• [YOUR TASK] Leave the pictures out and transcribe every record exactly.

• [EXTRACTED DATA]
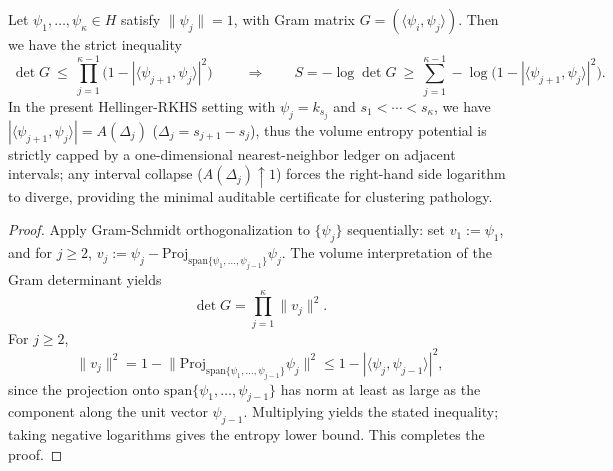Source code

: \begin{proposition}\label{prop:xi-gram-det-nearest-neighbor-product-upper-bound}
Let \(\psi_1,\dots,\psi_\kappa\in H\) satisfy \(\|\psi_j\|=1\), with Gram matrix \(G=(\langle\psi_i,\psi_j\rangle)\).
Then we have the strict inequality
\[
\boxed{\;
\det G\ \le\ \prod_{j=1}^{\kappa-1}\bigl(1-|\langle\psi_{j+1},\psi_j\rangle|^2\bigr)\;}
\qquad
\Longrightarrow\qquad
S=-\log\det G\ \ge\ \sum_{j=1}^{\kappa-1}-\log\bigl(1-|\langle\psi_{j+1},\psi_j\rangle|^2\bigr).
\]
In the present Hellinger-RKHS setting with \(\psi_j=k_{s_j}\) and \(s_1<\cdots<s_\kappa\), we have \(|\langle\psi_{j+1},\psi_j\rangle|=A(\Delta_j)\) (\(\Delta_j=s_{j+1}-s_j\)), thus the volume entropy potential is strictly capped by a one-dimensional nearest-neighbor ledger on adjacent intervals; any interval collapse (\(A(\Delta_j)\uparrow 1\)) forces the right-hand side logarithm to diverge, providing the minimal auditable certificate for clustering pathology.
\end{proposition}
\begin{proof}
Apply Gram-Schmidt orthogonalization to \(\{\psi_j\}\) sequentially: set
\(
v_1:=\psi_1
\), and for \(j\ge 2\),
\(
v_j:=\psi_j-\mathrm{Proj}_{\mathrm{span}\{\psi_1,\dots,\psi_{j-1}\}}\psi_j
\).
The volume interpretation of the Gram determinant yields
\[
\det G=\prod_{j=1}^{\kappa}\|v_j\|^2.
\]
For \(j\ge 2\),
\[
\|v_j\|^2=1-\bigl\|\mathrm{Proj}_{\mathrm{span}\{\psi_1,\dots,\psi_{j-1}\}}\psi_j\bigr\|^2
\le 1-|\langle\psi_j,\psi_{j-1}\rangle|^2,
\]
since the projection onto \(\mathrm{span}\{\psi_1,\dots,\psi_{j-1}\}\) has norm at least as large as the component along the unit vector \(\psi_{j-1}\).
Multiplying yields the stated inequality; taking negative logarithms gives the entropy lower bound. This completes the proof.
\end{proof}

• [EXPECTED OUTPUT]
Source code

: \begin{proposition}\label{prop:xi-gram-det-nearest-neighbor-product-upper-bound}
Let \(\psi_1,\dots,\psi_\kappa\in H\) satisfy \(\|\psi_j\|=1\), with Gram matrix \(G=(\langle\psi_i,\psi_j\rangle)\).
Then we have the strict inequality
\[
\boxed{\;
\det G\ \le\ \prod_{j=1}^{\kappa-1}\bigl(1-|\langle\psi_{j+1},\psi_j\rangle|^2\bigr)\;}
\qquad
\Longrightarrow\qquad
S=-\log\det G\ \ge\ \sum_{j=1}^{\kappa-1}-\log\bigl(1-|\langle\psi_{j+1},\psi_j\rangle|^2\bigr).
\]
In the present Hellinger-RKHS setting with \(\psi_j=k_{s_j}\) and \(s_1<\cdots<s_\kappa\), we have \(|\langle\psi_{j+1},\psi_j\rangle|=A(\Delta_j)\) (\(\Delta_j=s_{j+1}-s_j\)), thus the volume entropy potential is strictly capped by a one-dimensional nearest-neighbor ledger on adjacent intervals; any interval collapse (\(A(\Delta_j)\uparrow 1\)) forces the right-hand side logarithm to diverge, providing the minimal auditable certificate for clustering pathology.
\end{proposition}
\begin{proof}
Apply Gram-Schmidt orthogonalization to \(\{\psi_j\}\) sequentially: set
\(
v_1:=\psi_1
\), and for \(j\ge 2\),
\(
v_j:=\psi_j-\mathrm{Proj}_{\mathrm{span}\{\psi_1,\dots,\psi_{j-1}\}}\psi_j
\).
The volume interpretation of the Gram determinant yields
\[
\det G=\prod_{j=1}^{\kappa}\|v_j\|^2.
\]
For \(j\ge 2\),
\[
\|v_j\|^2=1-\bigl\|\mathrm{Proj}_{\mathrm{span}\{\psi_1,\dots,\psi_{j-1}\}}\psi_j\bigr\|^2
\le 1-|\langle\psi_j,\psi_{j-1}\rangle|^2,
\]
since the projection onto \(\mathrm{span}\{\psi_1,\dots,\psi_{j-1}\}\) has norm at least as large as the component along the unit vector \(\psi_{j-1}\).
Multiplying yields the stated inequality; taking negative logarithms gives the entropy lower bound. This completes the proof.
\end{proof}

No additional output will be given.